• Goal of the exercise:
The lines wanted are those in the data below that include "size".

• Given records:

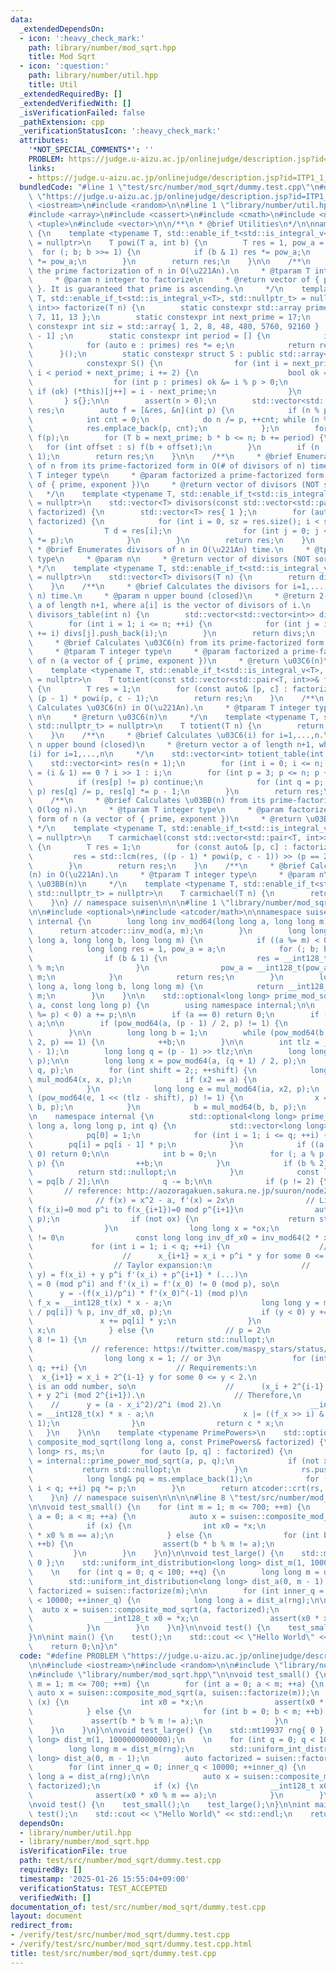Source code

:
 ```yaml
---
data:
  _extendedDependsOn:
  - icon: ':heavy_check_mark:'
    path: library/number/mod_sqrt.hpp
    title: Mod Sqrt
  - icon: ':question:'
    path: library/number/util.hpp
    title: Util
  _extendedRequiredBy: []
  _extendedVerifiedWith: []
  _isVerificationFailed: false
  _pathExtension: cpp
  _verificationStatusIcon: ':heavy_check_mark:'
  attributes:
    '*NOT_SPECIAL_COMMENTS*': ''
    PROBLEM: https://judge.u-aizu.ac.jp/onlinejudge/description.jsp?id=ITP1_1_A
    links:
    - https://judge.u-aizu.ac.jp/onlinejudge/description.jsp?id=ITP1_1_A
  bundledCode: "#line 1 \"test/src/number/mod_sqrt/dummy.test.cpp\"\n#define PROBLEM\
    \ \"https://judge.u-aizu.ac.jp/onlinejudge/description.jsp?id=ITP1_1_A\"\n\n#include\
    \ <iostream>\n#include <random>\n\n#line 1 \"library/number/util.hpp\"\n\n\n\n\
    #include <array>\n#include <cassert>\n#include <cmath>\n#include <numeric>\n#include\
    \ <tuple>\n#include <vector>\n\n/**\n * @brief Utilities\n*/\n\nnamespace suisen\
    \ {\n    template <typename T, std::enable_if_t<std::is_integral_v<T>, std::nullptr_t>\
    \ = nullptr>\n    T powi(T a, int b) {\n        T res = 1, pow_a = a;\n      \
    \  for (; b; b >>= 1) {\n            if (b & 1) res *= pow_a;\n            pow_a\
    \ *= pow_a;\n        }\n        return res;\n    }\n\n    /**\n     * @brief Calculates\
    \ the prime factorization of n in O(\u221An).\n     * @tparam T integer type\n\
    \     * @param n integer to factorize\n     * @return vector of { prime, exponent\
    \ }. It is guaranteed that prime is ascending.\n     */\n    template <typename\
    \ T, std::enable_if_t<std::is_integral_v<T>, std::nullptr_t> = nullptr>\n    std::vector<std::pair<T,\
    \ int>> factorize(T n) {\n        static constexpr std::array primes{ 2, 3, 5,\
    \ 7, 11, 13 };\n        static constexpr int next_prime = 17;\n        static\
    \ constexpr int siz = std::array{ 1, 2, 8, 48, 480, 5760, 92160 } [primes.size()\
    \ - 1] ;\n        static constexpr int period = [] {\n            int res = 1;\n\
    \            for (auto e : primes) res *= e;\n            return res;\n      \
    \      }();\n        static constexpr struct S : public std::array<int, siz> {\n\
    \            constexpr S() {\n                for (int i = next_prime, j = 0;\
    \ i < period + next_prime; i += 2) {\n                    bool ok = true;\n  \
    \                  for (int p : primes) ok &= i % p > 0;\n                   \
    \ if (ok) (*this)[j++] = i - next_prime;\n                }\n            }\n \
    \       } s{};\n\n        assert(n > 0);\n        std::vector<std::pair<T, int>>\
    \ res;\n        auto f = [&res, &n](int p) {\n            if (n % p) return;\n\
    \            int cnt = 0;\n            do n /= p, ++cnt; while (n % p == 0);\n\
    \            res.emplace_back(p, cnt);\n            };\n        for (int p : primes)\
    \ f(p);\n        for (T b = next_prime; b * b <= n; b += period) {\n         \
    \   for (int offset : s) f(b + offset);\n        }\n        if (n != 1) res.emplace_back(n,\
    \ 1);\n        return res;\n    }\n\n    /**\n     * @brief Enumerates divisors\
    \ of n from its prime-factorized form in O(# of divisors of n) time.\n     * @tparam\
    \ T integer type\n     * @param factorized a prime-factorized form of n (a vector\
    \ of { prime, exponent })\n     * @return vector of divisors (NOT sorted)\n  \
    \   */\n    template <typename T, std::enable_if_t<std::is_integral_v<T>, std::nullptr_t>\
    \ = nullptr>\n    std::vector<T> divisors(const std::vector<std::pair<T, int>>&\
    \ factorized) {\n        std::vector<T> res{ 1 };\n        for (auto [p, c] :\
    \ factorized) {\n            for (int i = 0, sz = res.size(); i < sz; ++i) {\n\
    \                T d = res[i];\n                for (int j = 0; j < c; ++j) res.push_back(d\
    \ *= p);\n            }\n        }\n        return res;\n    }\n    /**\n    \
    \ * @brief Enumerates divisors of n in O(\u221An) time.\n     * @tparam T integer\
    \ type\n     * @param n\n     * @return vector of divisors (NOT sorted)\n    \
    \ */\n    template <typename T, std::enable_if_t<std::is_integral_v<T>, std::nullptr_t>\
    \ = nullptr>\n    std::vector<T> divisors(T n) {\n        return divisors(factorize(n));\n\
    \    }\n    /**\n     * @brief Calculates the divisors for i=1,...,n in O(n log\
    \ n) time.\n     * @param n upper bound (closed)\n     * @return 2-dim vector\
    \ a of length n+1, where a[i] is the vector of divisors of i.\n     */\n    std::vector<std::vector<int>>\
    \ divisors_table(int n) {\n        std::vector<std::vector<int>> divs(n + 1);\n\
    \        for (int i = 1; i <= n; ++i) {\n            for (int j = i; j <= n; j\
    \ += i) divs[j].push_back(i);\n        }\n        return divs;\n    }\n\n    /**\n\
    \     * @brief Calculates \u03C6(n) from its prime-factorized form in O(log n).\n\
    \     * @tparam T integer type\n     * @param factorized a prime-factorized form\
    \ of n (a vector of { prime, exponent })\n     * @return \u03C6(n)\n     */\n\
    \    template <typename T, std::enable_if_t<std::is_integral_v<T>, std::nullptr_t>\
    \ = nullptr>\n    T totient(const std::vector<std::pair<T, int>>& factorized)\
    \ {\n        T res = 1;\n        for (const auto& [p, c] : factorized) res *=\
    \ (p - 1) * powi(p, c - 1);\n        return res;\n    }\n    /**\n     * @brief\
    \ Calculates \u03C6(n) in O(\u221An).\n     * @tparam T integer type\n     * @param\
    \ n\n     * @return \u03C6(n)\n     */\n    template <typename T, std::enable_if_t<std::is_integral_v<T>,\
    \ std::nullptr_t> = nullptr>\n    T totient(T n) {\n        return totient(factorize(n));\n\
    \    }\n    /**\n     * @brief Calculates \u03C6(i) for i=1,...,n.\n     * @param\
    \ n upper bound (closed)\n     * @return vector a of length n+1, where a[i]=\u03C6\
    (i) for i=1,...,n\n     */\n    std::vector<int> totient_table(int n) {\n    \
    \    std::vector<int> res(n + 1);\n        for (int i = 0; i <= n; ++i) res[i]\
    \ = (i & 1) == 0 ? i >> 1 : i;\n        for (int p = 3; p <= n; p += 2) {\n  \
    \          if (res[p] != p) continue;\n            for (int q = p; q <= n; q +=\
    \ p) res[q] /= p, res[q] *= p - 1;\n        }\n        return res;\n    }\n\n\
    \    /**\n     * @brief Calculates \u03BB(n) from its prime-factorized form in\
    \ O(log n).\n     * @tparam T integer type\n     * @param factorized a prime-factorized\
    \ form of n (a vector of { prime, exponent })\n     * @return \u03BB(n)\n    \
    \ */\n    template <typename T, std::enable_if_t<std::is_integral_v<T>, std::nullptr_t>\
    \ = nullptr>\n    T carmichael(const std::vector<std::pair<T, int>>& factorized)\
    \ {\n        T res = 1;\n        for (const auto& [p, c] : factorized) {\n   \
    \         res = std::lcm(res, ((p - 1) * powi(p, c - 1)) >> (p == 2 and c >= 3));\n\
    \        }\n        return res;\n    }\n    /**\n     * @brief Calculates \u03BB\
    (n) in O(\u221An).\n     * @tparam T integer type\n     * @param n\n     * @return\
    \ \u03BB(n)\n     */\n    template <typename T, std::enable_if_t<std::is_integral_v<T>,\
    \ std::nullptr_t> = nullptr>\n    T carmichael(T n) {\n        return carmichael(factorize(n));\n\
    \    }\n} // namespace suisen\n\n\n#line 1 \"library/number/mod_sqrt.hpp\"\n\n\
    \n\n#include <optional>\n#include <atcoder/math>\n\nnamespace suisen {\n    namespace\
    \ internal {\n        long long inv_mod64(long long a, long long m) {\n      \
    \      return atcoder::inv_mod(a, m);\n        }\n        long long pow_mod64(long\
    \ long a, long long b, long long m) {\n            if ((a %= m) < 0) a += m;\n\
    \            long long res = 1, pow_a = a;\n            for (; b; b >>= 1) {\n\
    \                if (b & 1) {\n                    res = __int128_t(res) * pow_a\
    \ % m;\n                }\n                pow_a = __int128_t(pow_a) * pow_a %\
    \ m;\n            }\n            return res;\n        }\n        long long mul_mod64(long\
    \ long a, long long b, long long m) {\n            return __int128_t(a) * b %\
    \ m;\n        }\n    }\n\n    std::optional<long long> prime_mod_sqrt(long long\
    \ a, const long long p) {\n        using namespace internal;\n\n        if ((a\
    \ %= p) < 0) a += p;\n\n        if (a == 0) return 0;\n        if (p == 2) return\
    \ a;\n\n        if (pow_mod64(a, (p - 1) / 2, p) != 1) {\n            return std::nullopt;\n\
    \        }\n\n        long long b = 1;\n        while (pow_mod64(b, (p - 1) /\
    \ 2, p) == 1) {\n            ++b;\n        }\n\n        int tlz = __builtin_ctz(p\
    \ - 1);\n        long long q = (p - 1) >> tlz;\n\n        long long ia = inv_mod64(a,\
    \ p);\n\n        long long x = pow_mod64(a, (q + 1) / 2, p);\n        b = pow_mod64(b,\
    \ q, p);\n        for (int shift = 2;; ++shift) {\n            long long x2 =\
    \ mul_mod64(x, x, p);\n            if (x2 == a) {\n                return x;\n\
    \            }\n            long long e = mul_mod64(ia, x2, p);\n            if\
    \ (pow_mod64(e, 1 << (tlz - shift), p) != 1) {\n                x = mul_mod64(x,\
    \ b, p);\n            }\n            b = mul_mod64(b, b, p);\n        }\n    }\n\
    \n    namespace internal {\n        std::optional<long long> prime_power_mod_sqrt(long\
    \ long a, long long p, int q) {\n            std::vector<long long> pq(q + 1);\n\
    \            pq[0] = 1;\n            for (int i = 1; i <= q; ++i) {\n        \
    \        pq[i] = pq[i - 1] * p;\n            }\n            if ((a %= pq[q]) ==\
    \ 0) return 0;\n\n            int b = 0;\n            for (; a % p == 0; a /=\
    \ p) {\n                ++b;\n            }\n            if (b % 2) {\n      \
    \          return std::nullopt;\n            }\n            const long long c\
    \ = pq[b / 2];\n\n            q -= b;\n\n            if (p != 2) {\n         \
    \       // reference: http://aozoragakuen.sakura.ne.jp/suuron/node24.html\n  \
    \              // f(x) = x^2 - a, f'(x) = 2x\n                // Lifting from\
    \ f(x_i)=0 mod p^i to f(x_{i+1})=0 mod p^{i+1}\n                auto ox = prime_mod_sqrt(a,\
    \ p);\n                if (not ox) {\n                    return std::nullopt;\n\
    \                }\n                long long x = *ox;\n                // f'(x_i)\
    \ != 0\n                const long long inv_df_x0 = inv_mod64(2 * x, p);\n   \
    \             for (int i = 1; i < q; ++i) {\n                    // Requirements:\n\
    \                    //      x_{i+1} = x_i + p^i * y for some 0 <= y < p.\n  \
    \                  // Taylor expansion:\n                    //      f(x_i + p^i\
    \ y) = f(x_i) + y p^i f'(x_i) + p^{i+1} * (...)\n                    // f(x_i)\
    \ = 0 (mod p^i) and f'(x_i) = f'(x_0) != 0 (mod p), so\n                    //\
    \      y = -(f(x_i)/p^i) * f'(x_0)^(-1) (mod p)\n                    __int128_t\
    \ f_x = __int128_t(x) * x - a;\n                    long long y = mul_mod64(-(f_x\
    \ / pq[i]) % p, inv_df_x0, p);\n                    if (y < 0) y += p;\n     \
    \               x += pq[i] * y;\n                }\n                return c *\
    \ x;\n            } else {\n                // p = 2\n                if (a %\
    \ 8 != 1) {\n                    return std::nullopt;\n                }\n   \
    \             // reference: https://twitter.com/maspy_stars/status/1613931151718244352?s=20&t=lAf7ztW2fb_IZa544lo2xw\n\
    \                long long x = 1; // or 3\n                for (int i = 3; i <\
    \ q; ++i) {\n                    // Requirements:\n                    //    \
    \  x_{i+1} = x_i + 2^{i-1} y for some 0 <= y < 2.\n                    // x_i\
    \ is an odd number, so\n                    //      (x_i + 2^{i-1} y)^2 = x_i^2\
    \ + y 2^i (mod 2^{i+1}).\n                    // Therefore,\n                \
    \    //      y = (a - x_i^2)/2^i (mod 2).\n                    __int128_t f_x\
    \ = __int128_t(x) * x - a;\n                    x |= ((f_x >> i) & 1) << (i -\
    \ 1);\n                }\n                return c * x;\n            }\n     \
    \   }\n    }\n\n    template <typename PrimePowers>\n    std::optional<long long>\
    \ composite_mod_sqrt(long long a, const PrimePowers& factorized) {\n        std::vector<long\
    \ long> rs, ms;\n        for (auto [p, q] : factorized) {\n            auto x\
    \ = internal::prime_power_mod_sqrt(a, p, q);\n            if (not x) {\n     \
    \           return std::nullopt;\n            }\n            rs.push_back(*x);\n\
    \            long long& pq = ms.emplace_back(1);\n            for (int i = 0;\
    \ i < q; ++i) pq *= p;\n        }\n        return atcoder::crt(rs, ms).first;\n\
    \    }\n} // namespace suisen\n\n\n\n#line 8 \"test/src/number/mod_sqrt/dummy.test.cpp\"\
    \n\nvoid test_small() {\n    for (int m = 1; m <= 700; ++m) {\n        for (int\
    \ a = 0; a < m; ++a) {\n            auto x = suisen::composite_mod_sqrt(a, suisen::factorize(m));\n\
    \            if (x) {\n                int x0 = *x;\n                assert(x0\
    \ * x0 % m == a);\n            } else {\n                for (int b = 0; b < m;\
    \ ++b) {\n                    assert(b * b % m != a);\n                }\n   \
    \         }\n        }\n    }\n}\n\nvoid test_large() {\n    std::mt19937 rng{\
    \ 0 };\n    std::uniform_int_distribution<long long> dist_m(1, 1000000000000);\n\
    \    \n    for (int q = 0; q < 100; ++q) {\n        long long m = dist_m(rng);\n\
    \        std::uniform_int_distribution<long long> dist_a(0, m - 1);\n        auto\
    \ factorized = suisen::factorize(m);\n\n        for (int inner_q = 0; inner_q\
    \ < 10000; ++inner_q) {\n            long long a = dist_a(rng);\n\n          \
    \  auto x = suisen::composite_mod_sqrt(a, factorized);\n            if (x) {\n\
    \                __int128_t x0 = *x;\n                assert(x0 * x0 % m == a);\n\
    \            }\n        }\n    }\n}\n\nvoid test() {\n    test_small();\n    test_large();\n\
    }\n\nint main() {\n    test();\n    std::cout << \"Hello World\" << std::endl;\n\
    \    return 0;\n}\n"
  code: "#define PROBLEM \"https://judge.u-aizu.ac.jp/onlinejudge/description.jsp?id=ITP1_1_A\"\
    \n\n#include <iostream>\n#include <random>\n\n#include \"library/number/util.hpp\"\
    \n#include \"library/number/mod_sqrt.hpp\"\n\nvoid test_small() {\n    for (int\
    \ m = 1; m <= 700; ++m) {\n        for (int a = 0; a < m; ++a) {\n           \
    \ auto x = suisen::composite_mod_sqrt(a, suisen::factorize(m));\n            if\
    \ (x) {\n                int x0 = *x;\n                assert(x0 * x0 % m == a);\n\
    \            } else {\n                for (int b = 0; b < m; ++b) {\n       \
    \             assert(b * b % m != a);\n                }\n            }\n    \
    \    }\n    }\n}\n\nvoid test_large() {\n    std::mt19937 rng{ 0 };\n    std::uniform_int_distribution<long\
    \ long> dist_m(1, 1000000000000);\n    \n    for (int q = 0; q < 100; ++q) {\n\
    \        long long m = dist_m(rng);\n        std::uniform_int_distribution<long\
    \ long> dist_a(0, m - 1);\n        auto factorized = suisen::factorize(m);\n\n\
    \        for (int inner_q = 0; inner_q < 10000; ++inner_q) {\n            long\
    \ long a = dist_a(rng);\n\n            auto x = suisen::composite_mod_sqrt(a,\
    \ factorized);\n            if (x) {\n                __int128_t x0 = *x;\n  \
    \              assert(x0 * x0 % m == a);\n            }\n        }\n    }\n}\n\
    \nvoid test() {\n    test_small();\n    test_large();\n}\n\nint main() {\n   \
    \ test();\n    std::cout << \"Hello World\" << std::endl;\n    return 0;\n}\n"
  dependsOn:
  - library/number/util.hpp
  - library/number/mod_sqrt.hpp
  isVerificationFile: true
  path: test/src/number/mod_sqrt/dummy.test.cpp
  requiredBy: []
  timestamp: '2025-01-26 15:55:04+09:00'
  verificationStatus: TEST_ACCEPTED
  verifiedWith: []
documentation_of: test/src/number/mod_sqrt/dummy.test.cpp
layout: document
redirect_from:
- /verify/test/src/number/mod_sqrt/dummy.test.cpp
- /verify/test/src/number/mod_sqrt/dummy.test.cpp.html
title: test/src/number/mod_sqrt/dummy.test.cpp
---
```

• Response:
    \ constexpr int siz = std::array{ 1, 2, 8, 48, 480, 5760, 92160 } [primes.size()\
    \ factorized) {\n            for (int i = 0, sz = res.size(); i < sz; ++i) {\n\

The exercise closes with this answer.